The article presents a novel architecture for photonic deep learning, addressing scalability challenges in photonic neural networks (PNNs). The authors propose the Coherent, Compensated, and Cross-connected (C3) unit, which integrates coherent amplitude nonlinearity, active loss compensation, and native optical residual connectivity to enable scalable, high-performance PNNs on a silicon-on-insulator platform. This framework overcomes key limitations of existing photonic computing systems, such as weak optical nonlinearities and loss-induced power instability.
Key findings from the study include:
Theoretical Foundation: The authors establish a theoretical framework based on statistical field theory, identifying two macroscopic order parameters—optical power and complex-field correlation—as key descriptors for scalable PNNs. The study reveals that coherent amplitude activation functions (AFs) are essential for maintaining stable, scalable network dynamics, as incoherent systems tend to lose expressivity.

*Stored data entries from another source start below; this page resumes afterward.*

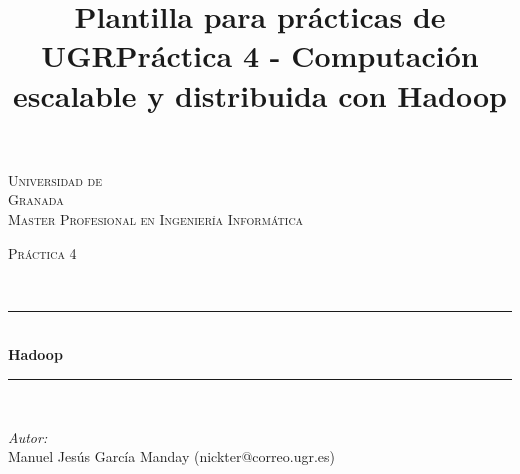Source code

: \documentclass[10pt]{article}
\title{Plantilla para prácticas de UGR}
\title{Práctica 4 - Computación escalable y distribuida con Hadoop}
\begin{document}
\begin{center}																		%
\newcommand{\HRule}{\rule{\linewidth}{0.5mm}}									%
\begin{minipage}{0.48\textwidth} \begin{flushleft}
\end{flushleft}\end{minipage}
\begin{minipage}{0.48\textwidth} \begin{flushright}
\end{flushright}\end{minipage}

\vspace*{-1.5cm}								%
\textsc{\huge Universidad de\\ \vspace{5px} Granada}\\[1.5cm]	

\textsc{\LARGE Master Profesional en Ingenier\'ia Inform\'atica }\\[1.5cm]													%

\begin{minipage}{0.9\textwidth} 
\begin{center}																					%
\textsc{\LARGE Pr\'actica 4}
\end{center}
\end{minipage}\\[0.5cm]
 			\vspace*{1cm}																		%
\HRule \\[0.4cm]																	%
{ \huge \bfseries Hadoop}\\[0.4cm]	%
\HRule \\[1.5cm]																	%
\begin{minipage}{0.46\textwidth}													%
\begin{flushleft} \large															%
\emph{Autor:}\\	
Manuel Jes\'us Garc\'ia Manday (nickter@correo.ugr.es)\\
\end{flushleft}																		%
\end{minipage}		
\begin{minipage}{0.52\textwidth}		
\vspace{-0.6cm}											%
\begin{flushright} \large															%
\end{flushright}																	%
\end{minipage}	
\vspace*{1cm}
 	

\end{center}
\end{document}
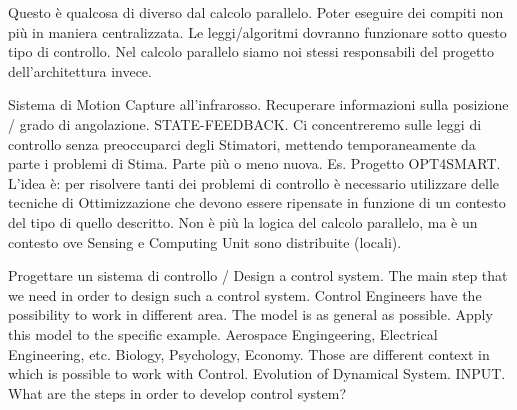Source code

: Questo è qualcosa di diverso dal calcolo parallelo. Poter eseguire dei compiti non più in maniera centralizzata. Le leggi/algoritmi dovranno funzionare sotto questo tipo di controllo. Nel calcolo parallelo siamo noi stessi responsabili del progetto dell'architettura invece.

Sistema di Motion Capture all'infrarosso. Recuperare informazioni sulla posizione / grado di angolazione. STATE-FEEDBACK. Ci concentreremo sulle leggi di controllo senza preoccuparci degli Stimatori, mettendo temporaneamente da parte i problemi di Stima. Parte più o meno nuova. Es. Progetto OPT4SMART. L'idea è: per risolvere tanti dei problemi di controllo è necessario utilizzare delle tecniche di Ottimizzazione che devono essere ripensate in funzione di un contesto del tipo di quello descritto. Non è più la logica del calcolo parallelo, ma è un contesto ove Sensing e Computing Unit sono distribuite (locali).

Progettare un sistema di controllo / Design a control system. The main step that we need in order to design such a control system. Control Engineers have the possibility to work in different area. The model is as general as possible. Apply this model to the specific example. Aerospace Engingeering, Electrical Engineering, etc. Biology, Psychology, Economy. Those are different context in which is possible to work with Control. Evolution of Dynamical System. INPUT. What are the steps in order to develop control system?

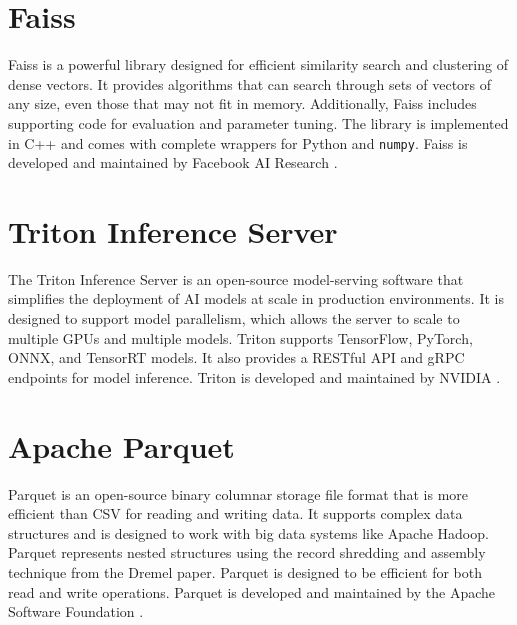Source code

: \section{Faiss}
Faiss is a powerful library designed for efficient similarity search and clustering of dense vectors. It provides algorithms that can search through sets of vectors of any size, even those that may not fit in memory. Additionally, Faiss includes supporting code for evaluation and parameter tuning. The library is implemented in C++ and comes with complete wrappers for Python and \texttt{numpy}. Faiss is developed and maintained by Facebook AI Research \cite{Faiss}.

\section{Triton Inference Server}
The Triton Inference Server is an open-source model-serving software that simplifies the deployment of AI models at scale in production environments. It is designed to support model parallelism, which allows the server to scale to multiple GPUs and multiple models. Triton supports TensorFlow, PyTorch, ONNX, and TensorRT models. It also provides a RESTful API and gRPC endpoints for model inference. Triton is developed and maintained by NVIDIA \cite{TritonInferenceServer}.

\section{Apache Parquet}
Parquet is an open-source binary columnar storage file format that is more efficient than CSV for reading and writing data. It supports complex data structures and is designed to work with big data systems like Apache Hadoop.
Parquet represents nested structures using the record shredding and assembly technique from the Dremel \cite{Dremel} paper.
Parquet is designed to be efficient for both read and write operations. 
Parquet is developed and maintained by the Apache Software Foundation \cite{ApacheParquet}. 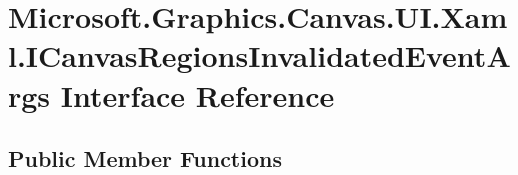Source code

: \hypertarget{interface_microsoft_1_1_graphics_1_1_canvas_1_1_u_i_1_1_xaml_1_1_i_canvas_regions_invalidated_event_args}{}\section{Microsoft.\+Graphics.\+Canvas.\+U\+I.\+Xaml.\+I\+Canvas\+Regions\+Invalidated\+Event\+Args Interface Reference}
\label{interface_microsoft_1_1_graphics_1_1_canvas_1_1_u_i_1_1_xaml_1_1_i_canvas_regions_invalidated_event_args}
\subsection*{Public Member Functions}
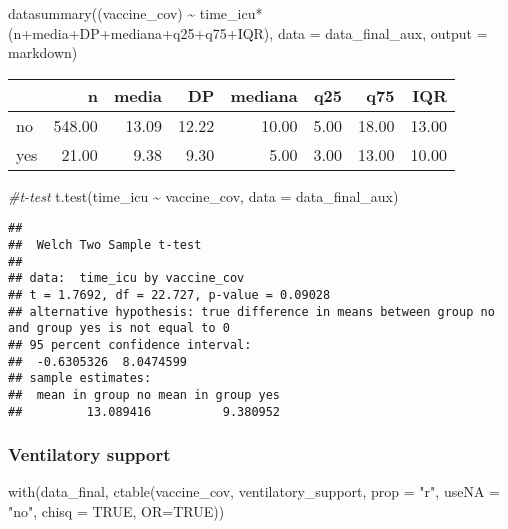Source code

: \documentclass[
]{article}
\newenvironment{Shaded}{\begin{snugshade}}{\end{snugshade}}
\newcommand{\AttributeTok}[1]{\textcolor[rgb]{0.77,0.63,0.00}{#1}}
\newcommand{\CommentTok}[1]{\textcolor[rgb]{0.56,0.35,0.01}{\textit{#1}}}
\newcommand{\ConstantTok}[1]{\textcolor[rgb]{0.00,0.00,0.00}{#1}}
\newcommand{\FunctionTok}[1]{\textcolor[rgb]{0.00,0.00,0.00}{#1}}
\newcommand{\NormalTok}[1]{#1}
\newcommand{\SpecialCharTok}[1]{\textcolor[rgb]{0.00,0.00,0.00}{#1}}
\newcommand{\StringTok}[1]{\textcolor[rgb]{0.31,0.60,0.02}{#1}}
\begin{document}
\begin{Shaded}
\begin{Highlighting}[]
\FunctionTok{datasummary}\NormalTok{((vaccine\_cov) }\SpecialCharTok{\textasciitilde{}}\NormalTok{ time\_icu}\SpecialCharTok{*}\NormalTok{(n}\SpecialCharTok{+}\NormalTok{media}\SpecialCharTok{+}\NormalTok{DP}\SpecialCharTok{+}\NormalTok{mediana}\SpecialCharTok{+}\NormalTok{q25}\SpecialCharTok{+}\NormalTok{q75}\SpecialCharTok{+}\NormalTok{IQR),}
            \AttributeTok{data =}\NormalTok{ data\_final\_aux, }\AttributeTok{output =} \StringTok{\textquotesingle{}markdown\textquotesingle{}}\NormalTok{)}
\end{Highlighting}
\end{Shaded}

\begin{longtable}[]{@{}lrrrrrrr@{}}
\toprule
& n & media & DP & mediana & q25 & q75 & IQR \\
\midrule
\endhead
no & 548.00 & 13.09 & 12.22 & 10.00 & 5.00 & 18.00 & 13.00 \\
yes & 21.00 & 9.38 & 9.30 & 5.00 & 3.00 & 13.00 & 10.00 \\
\bottomrule
\end{longtable}

\begin{Shaded}
\begin{Highlighting}[]
\CommentTok{\#t{-}test}
\FunctionTok{t.test}\NormalTok{(time\_icu }\SpecialCharTok{\textasciitilde{}}\NormalTok{ vaccine\_cov, }\AttributeTok{data =}\NormalTok{ data\_final\_aux)}
\end{Highlighting}
\end{Shaded}

\begin{verbatim}
## 
##  Welch Two Sample t-test
## 
## data:  time_icu by vaccine_cov
## t = 1.7692, df = 22.727, p-value = 0.09028
## alternative hypothesis: true difference in means between group no and group yes is not equal to 0
## 95 percent confidence interval:
##  -0.6305326  8.0474599
## sample estimates:
##  mean in group no mean in group yes 
##         13.089416          9.380952
\end{verbatim}

\hypertarget{ventilatory-support}{%
\subsubsection{Ventilatory support}\label{ventilatory-support}}

\begin{Shaded}
\begin{Highlighting}[]
\FunctionTok{with}\NormalTok{(data\_final, }\FunctionTok{ctable}\NormalTok{(vaccine\_cov, ventilatory\_support, }\AttributeTok{prop =} \StringTok{"r"}\NormalTok{, }\AttributeTok{useNA =} \StringTok{"no"}\NormalTok{, }\AttributeTok{chisq =} \ConstantTok{TRUE}\NormalTok{, }\AttributeTok{OR=}\ConstantTok{TRUE}\NormalTok{))}
\end{Highlighting}
\end{Shaded}
\end{document}
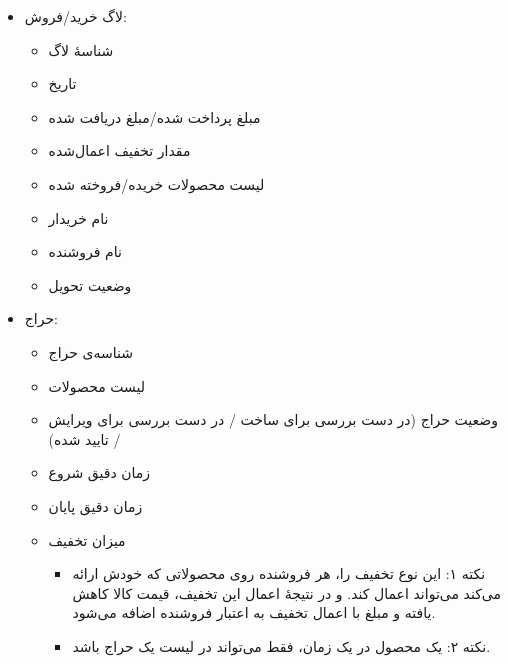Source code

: \documentclass[]{article}
\begin{document}
\begin{itemize}
\item
لاگ خرید/فروش:

\begin{itemize}

\item
شناسهٔ لاگ

\item
تاریخ

\item
مبلغ پرداخت شده/مبلغ دریافت شده

\item
مقدار تخفیف اعمال‌شده

\item
لیست محصولات خریده/فروخته شده

\item
نام خریدار

\item
نام فروشنده

\item
وضعیت تحویل

\end{itemize}

\item
حراج:

\begin{itemize}

\item
شناسه‌ی حراج 

\item
لیست محصولات

\item
وضعیت حراج (در دست بررسی برای ساخت / در دست بررسی برای ویرایش / تایید شده)

\item
زمان دقیق شروع

\item
زمان دقیق پایان

\item
میزان تخفیف


\begin{itemize}[label = $\blacksquare$]
\item
نکته ۱: این نوع تخفیف را، هر فروشنده روی محصولاتی که خودش ارائه می‌کند می‌تواند اعمال کند. و 
در نتیجهٔ اعمال این تخفیف، قیمت کالا کاهش یافته و مبلغ با اعمال تخفیف به اعتبار فروشنده اضافه می‌شود.

\item
نکته ۲:‌ یک محصول در یک زمان، فقط می‌تواند در لیست یک حراج باشد.
\end{itemize}

\end{itemize}


\end{itemize}
\end{document}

C3 Unit Design: The C3 unit is designed to implement coherent nonlinearity and stabilize power fluctuations while maintaining complex-field correlations. It uses a combination of Mach-Zehnder modulators and photodetectors, with feedback loops that tune the resonator’s loss and resonance dynamically, providing tunable coherent activation and energy stabilization. The C3 unit is further enhanced by cross-layer optical residual connections, which bypass contractive operations and stabilize network performance.
Experimental Validation: The C3 unit is validated experimentally through two tasks: a five-class spiral classification benchmark and a 1,623-class Omniglot recognition task. In both cases, C3-enabled networks demonstrate superior performance compared to incoherent or non-residual architectures. The C3 unit improves parameter utilization, robustness to input-power variations, and model scalability, with the CoP-ResNet achieving 77.92% accuracy on the Omniglot task.
Scalability and Robustness: The C3-based networks show significant performance gains in width-constrained settings, where traditional models would struggle with power loss and diminishing nonlinearity. The incorporation of local-oscillator (LO) injection stabilizes the power and nonlinearity, ensuring robust performance over a broad range of input powers.
Device Design and Operational Principle: The C3 unit integrates phase-preserving coherent amplitude nonlinearities with dynamic loss compensation and residual connectivity. The device is fabricated using standard silicon photonics foundry processes, and the nonlinear activation functions are characterized by measuring output power and signal-power splitting ratios, confirming the successful implementation of tunable activation behavior.
Impact on Photonic Computing: The results establish a physically grounded pathway for building scalable, deep photonic neural networks capable of processing complex tasks in real-time. The C3 unit’s combination of coherent activation, power stabilization, and residual connectivity lays the foundation for future large-scale photonic computing architectures, offering a promising approach to overcoming the limitations of electronic-based AI systems.
In conclusion, this study demonstrates a new photonic deep learning architecture that offers high scalability, robust performance, and practical integration with silicon photonics, making it a significant step toward advanced optical computing systems for AI applications.